Vivir en la memoria de los extraños // #CuentoTallaS
Genética. El
propósito de Sonia era la inmortalidad y para eso había elaborado un plan
sencillo que requería de poco trabajo. Excluidas, por falta de capital, las
terapias que permitían alargar la existencia y descartado el tener una recua de
hijos para que la huella genética caminara lejos, se le ocurrió un sistema
indoloro. Viviría para siempre en los recuerdos de personas a las que no
conocía ni deseaba conocer. ¿Cómo acomodarse sin ser una ladrona en la
intimidad de los extraños? ¿Cómo sentarse en el sofá junto a una pareja sin
haber sido invitada?
Celofán. La
idea brotó pasando las hojas de un álbum de fotos familiar, ese espacio en el
que se reencontraba con sus padres y hermanos sin la excusa de una efeméride.
Deslizaba las yemas sobre las páginas cubiertas con celofán.
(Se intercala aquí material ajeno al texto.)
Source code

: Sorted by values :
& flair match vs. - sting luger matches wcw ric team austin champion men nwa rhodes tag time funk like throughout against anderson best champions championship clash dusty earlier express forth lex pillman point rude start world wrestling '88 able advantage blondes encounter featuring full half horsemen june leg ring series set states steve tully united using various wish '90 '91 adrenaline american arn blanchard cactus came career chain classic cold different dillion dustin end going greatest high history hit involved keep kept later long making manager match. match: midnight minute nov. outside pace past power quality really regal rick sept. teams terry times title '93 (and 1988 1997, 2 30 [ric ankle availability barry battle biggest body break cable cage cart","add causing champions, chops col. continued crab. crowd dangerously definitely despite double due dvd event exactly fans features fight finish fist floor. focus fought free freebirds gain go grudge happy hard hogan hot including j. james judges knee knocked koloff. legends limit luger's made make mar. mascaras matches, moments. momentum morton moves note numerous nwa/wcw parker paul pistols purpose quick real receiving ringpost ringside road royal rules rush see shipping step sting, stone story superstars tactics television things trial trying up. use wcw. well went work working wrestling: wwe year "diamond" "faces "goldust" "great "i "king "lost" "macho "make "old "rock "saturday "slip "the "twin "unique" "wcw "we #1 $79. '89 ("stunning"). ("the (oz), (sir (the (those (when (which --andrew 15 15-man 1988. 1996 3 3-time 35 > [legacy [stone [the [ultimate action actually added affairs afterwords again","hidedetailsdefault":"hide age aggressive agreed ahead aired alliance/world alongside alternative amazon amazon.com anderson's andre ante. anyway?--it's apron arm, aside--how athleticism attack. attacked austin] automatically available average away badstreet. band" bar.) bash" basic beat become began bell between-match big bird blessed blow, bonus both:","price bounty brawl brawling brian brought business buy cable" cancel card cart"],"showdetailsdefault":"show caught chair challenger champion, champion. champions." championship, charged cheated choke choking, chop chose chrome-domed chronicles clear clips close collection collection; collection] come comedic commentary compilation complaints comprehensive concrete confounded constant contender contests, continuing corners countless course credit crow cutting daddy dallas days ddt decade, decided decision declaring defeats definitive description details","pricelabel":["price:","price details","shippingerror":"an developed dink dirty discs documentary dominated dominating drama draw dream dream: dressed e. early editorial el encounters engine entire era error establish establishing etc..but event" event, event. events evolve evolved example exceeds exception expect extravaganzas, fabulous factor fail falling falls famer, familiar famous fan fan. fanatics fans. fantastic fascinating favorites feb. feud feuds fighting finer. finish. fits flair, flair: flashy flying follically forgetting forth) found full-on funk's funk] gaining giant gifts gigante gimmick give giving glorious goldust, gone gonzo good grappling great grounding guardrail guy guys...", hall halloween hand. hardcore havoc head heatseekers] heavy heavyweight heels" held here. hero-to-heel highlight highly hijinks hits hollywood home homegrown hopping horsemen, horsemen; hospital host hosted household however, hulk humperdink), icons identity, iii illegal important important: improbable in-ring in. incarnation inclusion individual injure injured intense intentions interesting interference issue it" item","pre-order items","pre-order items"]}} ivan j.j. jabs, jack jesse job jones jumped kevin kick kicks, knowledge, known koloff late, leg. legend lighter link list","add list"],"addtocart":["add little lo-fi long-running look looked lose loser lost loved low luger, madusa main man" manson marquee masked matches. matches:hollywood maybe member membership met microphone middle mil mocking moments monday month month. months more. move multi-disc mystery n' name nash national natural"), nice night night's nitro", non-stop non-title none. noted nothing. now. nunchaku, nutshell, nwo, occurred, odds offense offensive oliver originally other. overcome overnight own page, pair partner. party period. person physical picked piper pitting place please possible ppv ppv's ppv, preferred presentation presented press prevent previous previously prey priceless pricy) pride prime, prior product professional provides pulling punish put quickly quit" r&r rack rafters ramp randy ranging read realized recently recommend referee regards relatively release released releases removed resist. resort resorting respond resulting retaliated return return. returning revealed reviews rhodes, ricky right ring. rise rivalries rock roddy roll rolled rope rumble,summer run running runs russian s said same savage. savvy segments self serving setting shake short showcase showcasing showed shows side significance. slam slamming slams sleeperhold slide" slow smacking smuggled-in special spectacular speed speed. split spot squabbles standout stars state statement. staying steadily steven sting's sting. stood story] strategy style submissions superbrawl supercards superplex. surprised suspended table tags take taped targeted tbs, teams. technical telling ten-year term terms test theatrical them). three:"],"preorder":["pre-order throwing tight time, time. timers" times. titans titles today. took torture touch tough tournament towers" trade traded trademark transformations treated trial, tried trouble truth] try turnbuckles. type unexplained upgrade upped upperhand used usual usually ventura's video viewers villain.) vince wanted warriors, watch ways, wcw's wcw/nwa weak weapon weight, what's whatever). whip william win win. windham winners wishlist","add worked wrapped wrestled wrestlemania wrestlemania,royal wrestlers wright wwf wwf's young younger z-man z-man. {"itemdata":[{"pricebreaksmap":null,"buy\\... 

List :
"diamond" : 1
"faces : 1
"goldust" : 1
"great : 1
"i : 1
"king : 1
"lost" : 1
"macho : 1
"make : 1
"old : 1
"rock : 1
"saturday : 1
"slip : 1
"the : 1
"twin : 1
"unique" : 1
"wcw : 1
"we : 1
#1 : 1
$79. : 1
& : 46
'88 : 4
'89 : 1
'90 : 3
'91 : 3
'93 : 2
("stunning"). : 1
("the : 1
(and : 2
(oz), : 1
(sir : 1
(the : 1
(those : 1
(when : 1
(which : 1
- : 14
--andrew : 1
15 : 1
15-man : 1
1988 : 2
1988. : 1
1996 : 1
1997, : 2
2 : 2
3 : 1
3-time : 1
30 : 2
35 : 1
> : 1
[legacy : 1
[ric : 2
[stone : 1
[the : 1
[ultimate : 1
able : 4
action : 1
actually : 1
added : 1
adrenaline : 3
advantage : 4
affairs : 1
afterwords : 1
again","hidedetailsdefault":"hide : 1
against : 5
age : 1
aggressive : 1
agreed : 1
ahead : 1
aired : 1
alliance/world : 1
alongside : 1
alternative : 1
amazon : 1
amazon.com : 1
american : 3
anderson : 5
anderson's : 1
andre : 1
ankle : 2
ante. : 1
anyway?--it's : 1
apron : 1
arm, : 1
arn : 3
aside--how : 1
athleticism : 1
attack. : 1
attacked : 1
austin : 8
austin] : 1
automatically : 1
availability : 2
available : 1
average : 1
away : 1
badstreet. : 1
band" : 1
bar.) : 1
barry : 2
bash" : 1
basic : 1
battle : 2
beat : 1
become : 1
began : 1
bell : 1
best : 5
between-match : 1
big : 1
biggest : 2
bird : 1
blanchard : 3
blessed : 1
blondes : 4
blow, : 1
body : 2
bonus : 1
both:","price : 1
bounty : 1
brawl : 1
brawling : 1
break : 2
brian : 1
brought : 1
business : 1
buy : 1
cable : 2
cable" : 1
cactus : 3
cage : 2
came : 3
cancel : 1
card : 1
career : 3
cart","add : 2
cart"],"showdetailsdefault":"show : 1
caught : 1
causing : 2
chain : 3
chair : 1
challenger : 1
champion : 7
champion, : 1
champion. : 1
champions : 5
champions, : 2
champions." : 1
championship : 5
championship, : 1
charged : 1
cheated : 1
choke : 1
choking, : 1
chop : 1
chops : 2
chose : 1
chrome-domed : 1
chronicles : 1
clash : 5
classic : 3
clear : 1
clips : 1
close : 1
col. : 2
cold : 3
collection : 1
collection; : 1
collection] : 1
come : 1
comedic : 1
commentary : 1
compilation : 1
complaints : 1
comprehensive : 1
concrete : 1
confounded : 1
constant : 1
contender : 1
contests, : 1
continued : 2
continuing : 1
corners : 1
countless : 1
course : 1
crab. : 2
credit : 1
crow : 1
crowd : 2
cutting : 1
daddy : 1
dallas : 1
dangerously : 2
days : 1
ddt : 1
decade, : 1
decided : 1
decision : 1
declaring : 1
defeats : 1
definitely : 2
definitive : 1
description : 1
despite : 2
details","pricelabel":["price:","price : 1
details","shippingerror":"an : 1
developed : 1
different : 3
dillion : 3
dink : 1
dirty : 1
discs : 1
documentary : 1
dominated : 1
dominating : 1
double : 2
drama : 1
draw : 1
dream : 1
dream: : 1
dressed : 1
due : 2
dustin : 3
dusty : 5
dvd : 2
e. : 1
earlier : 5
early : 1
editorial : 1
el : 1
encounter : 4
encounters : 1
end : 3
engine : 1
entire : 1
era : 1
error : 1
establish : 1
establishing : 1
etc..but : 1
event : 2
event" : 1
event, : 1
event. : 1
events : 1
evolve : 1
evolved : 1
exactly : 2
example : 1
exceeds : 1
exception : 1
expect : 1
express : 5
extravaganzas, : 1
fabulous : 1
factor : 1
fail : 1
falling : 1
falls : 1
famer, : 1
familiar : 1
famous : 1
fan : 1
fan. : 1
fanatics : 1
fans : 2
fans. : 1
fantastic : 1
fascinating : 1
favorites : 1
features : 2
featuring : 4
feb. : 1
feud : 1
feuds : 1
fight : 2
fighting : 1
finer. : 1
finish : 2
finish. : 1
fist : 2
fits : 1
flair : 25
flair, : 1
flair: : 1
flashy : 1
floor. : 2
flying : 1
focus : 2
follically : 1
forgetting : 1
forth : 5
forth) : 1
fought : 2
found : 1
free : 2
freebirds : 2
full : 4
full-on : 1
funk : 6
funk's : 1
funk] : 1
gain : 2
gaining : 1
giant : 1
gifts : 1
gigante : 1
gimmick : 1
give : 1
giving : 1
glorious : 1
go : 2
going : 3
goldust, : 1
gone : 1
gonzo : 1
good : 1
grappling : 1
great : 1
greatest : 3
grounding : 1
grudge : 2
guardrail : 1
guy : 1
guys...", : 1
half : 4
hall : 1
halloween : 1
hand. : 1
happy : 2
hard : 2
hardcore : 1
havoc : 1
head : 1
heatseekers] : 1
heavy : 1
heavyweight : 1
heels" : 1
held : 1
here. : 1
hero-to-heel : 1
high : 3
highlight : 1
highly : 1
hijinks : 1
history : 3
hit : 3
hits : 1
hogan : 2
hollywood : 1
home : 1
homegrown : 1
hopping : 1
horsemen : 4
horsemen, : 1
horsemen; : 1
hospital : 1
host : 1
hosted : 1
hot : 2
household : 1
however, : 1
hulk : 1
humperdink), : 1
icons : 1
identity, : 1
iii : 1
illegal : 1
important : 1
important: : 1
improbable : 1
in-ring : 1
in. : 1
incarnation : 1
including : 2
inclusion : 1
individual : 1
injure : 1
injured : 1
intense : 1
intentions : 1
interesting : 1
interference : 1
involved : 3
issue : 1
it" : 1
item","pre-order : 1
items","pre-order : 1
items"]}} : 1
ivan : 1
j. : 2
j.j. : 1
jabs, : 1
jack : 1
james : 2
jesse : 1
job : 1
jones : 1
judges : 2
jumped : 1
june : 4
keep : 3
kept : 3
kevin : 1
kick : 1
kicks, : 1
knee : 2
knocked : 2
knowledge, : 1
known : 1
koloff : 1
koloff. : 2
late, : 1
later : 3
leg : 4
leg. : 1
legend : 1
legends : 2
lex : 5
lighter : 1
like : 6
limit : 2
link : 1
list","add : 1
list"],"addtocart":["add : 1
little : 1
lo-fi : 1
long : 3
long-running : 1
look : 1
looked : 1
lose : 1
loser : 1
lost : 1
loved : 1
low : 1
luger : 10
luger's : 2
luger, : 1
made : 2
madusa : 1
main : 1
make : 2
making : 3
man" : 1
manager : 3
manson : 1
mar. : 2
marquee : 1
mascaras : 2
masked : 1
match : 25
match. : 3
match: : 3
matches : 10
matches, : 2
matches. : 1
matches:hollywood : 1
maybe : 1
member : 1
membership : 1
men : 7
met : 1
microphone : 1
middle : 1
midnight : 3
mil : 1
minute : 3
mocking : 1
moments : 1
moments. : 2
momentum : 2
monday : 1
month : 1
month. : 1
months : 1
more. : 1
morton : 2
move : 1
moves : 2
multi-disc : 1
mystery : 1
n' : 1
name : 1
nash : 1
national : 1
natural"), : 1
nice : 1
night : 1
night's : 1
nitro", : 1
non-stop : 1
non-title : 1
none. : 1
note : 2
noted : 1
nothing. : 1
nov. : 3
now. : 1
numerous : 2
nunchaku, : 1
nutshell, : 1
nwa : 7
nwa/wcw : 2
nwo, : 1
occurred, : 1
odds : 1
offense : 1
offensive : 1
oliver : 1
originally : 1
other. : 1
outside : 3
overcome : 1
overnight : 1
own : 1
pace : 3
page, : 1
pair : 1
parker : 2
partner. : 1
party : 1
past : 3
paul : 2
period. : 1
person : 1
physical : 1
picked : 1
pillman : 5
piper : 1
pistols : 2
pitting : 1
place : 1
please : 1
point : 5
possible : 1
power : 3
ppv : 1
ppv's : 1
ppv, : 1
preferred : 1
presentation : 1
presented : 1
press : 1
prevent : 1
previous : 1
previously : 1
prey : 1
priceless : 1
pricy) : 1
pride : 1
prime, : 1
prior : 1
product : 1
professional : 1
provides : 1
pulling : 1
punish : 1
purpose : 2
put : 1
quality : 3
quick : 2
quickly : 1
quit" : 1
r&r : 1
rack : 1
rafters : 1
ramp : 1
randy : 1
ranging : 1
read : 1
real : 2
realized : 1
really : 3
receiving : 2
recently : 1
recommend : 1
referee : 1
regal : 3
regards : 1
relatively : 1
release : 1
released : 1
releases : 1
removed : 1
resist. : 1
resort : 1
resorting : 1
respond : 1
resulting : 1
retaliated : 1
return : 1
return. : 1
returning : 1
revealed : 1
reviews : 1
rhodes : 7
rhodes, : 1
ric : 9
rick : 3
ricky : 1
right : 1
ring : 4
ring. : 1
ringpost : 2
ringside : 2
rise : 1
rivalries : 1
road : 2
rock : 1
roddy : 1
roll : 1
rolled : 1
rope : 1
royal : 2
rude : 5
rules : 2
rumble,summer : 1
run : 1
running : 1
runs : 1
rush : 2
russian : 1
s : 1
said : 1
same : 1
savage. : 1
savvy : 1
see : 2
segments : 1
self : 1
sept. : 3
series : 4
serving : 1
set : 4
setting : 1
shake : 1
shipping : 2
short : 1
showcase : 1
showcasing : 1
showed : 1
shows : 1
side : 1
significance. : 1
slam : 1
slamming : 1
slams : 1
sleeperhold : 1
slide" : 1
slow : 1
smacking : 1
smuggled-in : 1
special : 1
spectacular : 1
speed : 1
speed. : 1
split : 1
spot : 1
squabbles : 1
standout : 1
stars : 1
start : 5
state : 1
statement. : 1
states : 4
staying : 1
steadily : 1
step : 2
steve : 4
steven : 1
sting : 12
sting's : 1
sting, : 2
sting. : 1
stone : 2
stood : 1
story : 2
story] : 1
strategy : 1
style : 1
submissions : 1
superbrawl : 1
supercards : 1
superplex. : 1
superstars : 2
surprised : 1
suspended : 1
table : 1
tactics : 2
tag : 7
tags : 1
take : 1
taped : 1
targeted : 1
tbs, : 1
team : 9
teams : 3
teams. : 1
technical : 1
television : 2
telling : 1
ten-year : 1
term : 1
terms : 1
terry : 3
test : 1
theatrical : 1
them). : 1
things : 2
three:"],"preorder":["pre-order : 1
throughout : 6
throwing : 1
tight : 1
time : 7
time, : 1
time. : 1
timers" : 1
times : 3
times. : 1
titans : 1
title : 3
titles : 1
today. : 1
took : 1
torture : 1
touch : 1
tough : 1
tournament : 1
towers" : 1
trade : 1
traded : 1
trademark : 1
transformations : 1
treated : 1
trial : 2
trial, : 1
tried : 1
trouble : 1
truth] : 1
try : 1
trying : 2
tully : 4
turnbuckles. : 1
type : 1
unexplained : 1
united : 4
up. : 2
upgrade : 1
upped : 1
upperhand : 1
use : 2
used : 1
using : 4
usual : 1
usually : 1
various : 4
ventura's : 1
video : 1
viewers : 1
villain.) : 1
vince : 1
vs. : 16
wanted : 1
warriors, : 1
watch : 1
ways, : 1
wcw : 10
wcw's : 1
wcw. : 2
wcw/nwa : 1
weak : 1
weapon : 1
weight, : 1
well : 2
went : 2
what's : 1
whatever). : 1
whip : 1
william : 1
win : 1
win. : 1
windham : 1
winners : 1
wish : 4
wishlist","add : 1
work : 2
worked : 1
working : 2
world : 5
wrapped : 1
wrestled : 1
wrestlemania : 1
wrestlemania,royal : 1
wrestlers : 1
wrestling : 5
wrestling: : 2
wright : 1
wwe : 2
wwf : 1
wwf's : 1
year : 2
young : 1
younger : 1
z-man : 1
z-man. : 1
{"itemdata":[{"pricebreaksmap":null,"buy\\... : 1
Era un volumen
encuadernado con herrajes en el lomo. Los originales –varios tomos– dormían en
un mueble marrón mordisqueado por la luz y el paso del tiempo en el comedor del
piso de los padres. Cuando se marchó de casa tuvo la prudencia de escanear
muchas de las imágenes de la juventud de los progenitores y de la suya propia y
de la de los hermanos, además de la infancia, un tiempo en blanco y negro en el
que las caras eran rechonchas y los muslos, regordetes. Se entretenía evocando
un tiempo feliz que se había secado como algunos mares interiores. Se buscaba
en los rostros del pasado y, aunque sabía con seguridad que aquella niña era
ella, le parecía alguien diferente.
Comparsa. Se
preguntaba muchas veces quiénes eran las personas que aparecían en segundo
plano. En concreto una mujer, repetida en varias instantáneas. Por ejemplo, en
la comunión del hermano menor; él, en las escaleras de la iglesia, con guantes
blancos y traje de marinero –si alguna vez un marinero se disfrazó con una
ridiculez semejante seguro que acabó en la bahía–, y la desconocida, con
mantilla negra –lo que le daba una gran visibilidad y la convertía en una
protagonista accidental–, un poco más atrás. La descubrió también en una comida
en un pinar, pero no como parte del grupo principal, sino como una comparsa en
el fondo. Y en otras dos excursiones con parentela diversa en el mismo papel de
figurante. ¿Quién sería? ¿Por qué no la recordaba? La mujer debía de tener unos
40 años por aquella época. ¿Qué la relacionaba con ella?
Eternidad. Si
la señora anónima había puesto huevos en su cerebro, ¿por qué no podía hacer
ella lo mismo en la cabeza de los demás? Durante meses fue a los lugares
turísticos de la ciudad, que era una capital con un mar dulce y un río salado,
a los espacios públicos de los que los nativos habían sido desplazados. La
catedral, la plaza porticada, la pinacoteca, el castillo, el mercado con una
cubierta diseñada por un discípulo del mismísimo Eiffel. Intentaba colarse en
el mayor número de fotos para asegurarse la eternidad. La multiplicación era
importante para sobrevivir a los borrados. Los dedos ansiosos mandaba a la
papelera digital multitud de descartes. Los palos de selfis en alto la ayudaban
a encontrar a las víctimas. Se situaba detrás para ser capturada. Se soñó en
domicilios de Sydney, Kioto, Singapur, Buenos Aires, Estocolmo y otras cientos
de ciudades en las que nunca había estado y a las que probablemente nunca
viajaría.
Fisiológico.
Una mañana, su móvil cayó en el váter en uno de esos desaconsejables ejercicios
mañaneros en los que se mezclan el Twitter y las necesidades fisiológicas; y,
aunque pudo salvar el terminal metiéndolo en un paquete de arroz para secar el
corazón de coltán, perdió la mayoría de las fotografías almacenadas. Comprendió
que no existía una vida extracorpórea y que a lo mejor su existencia eterna en
los teléfonos ajenos era provisional. En cambio, la de la mujer sin identificar
en las fotos del álbum de la familia seguía atrayendo e intrigando, treinta
años después, fijada para siempre bajo el celofán engomado.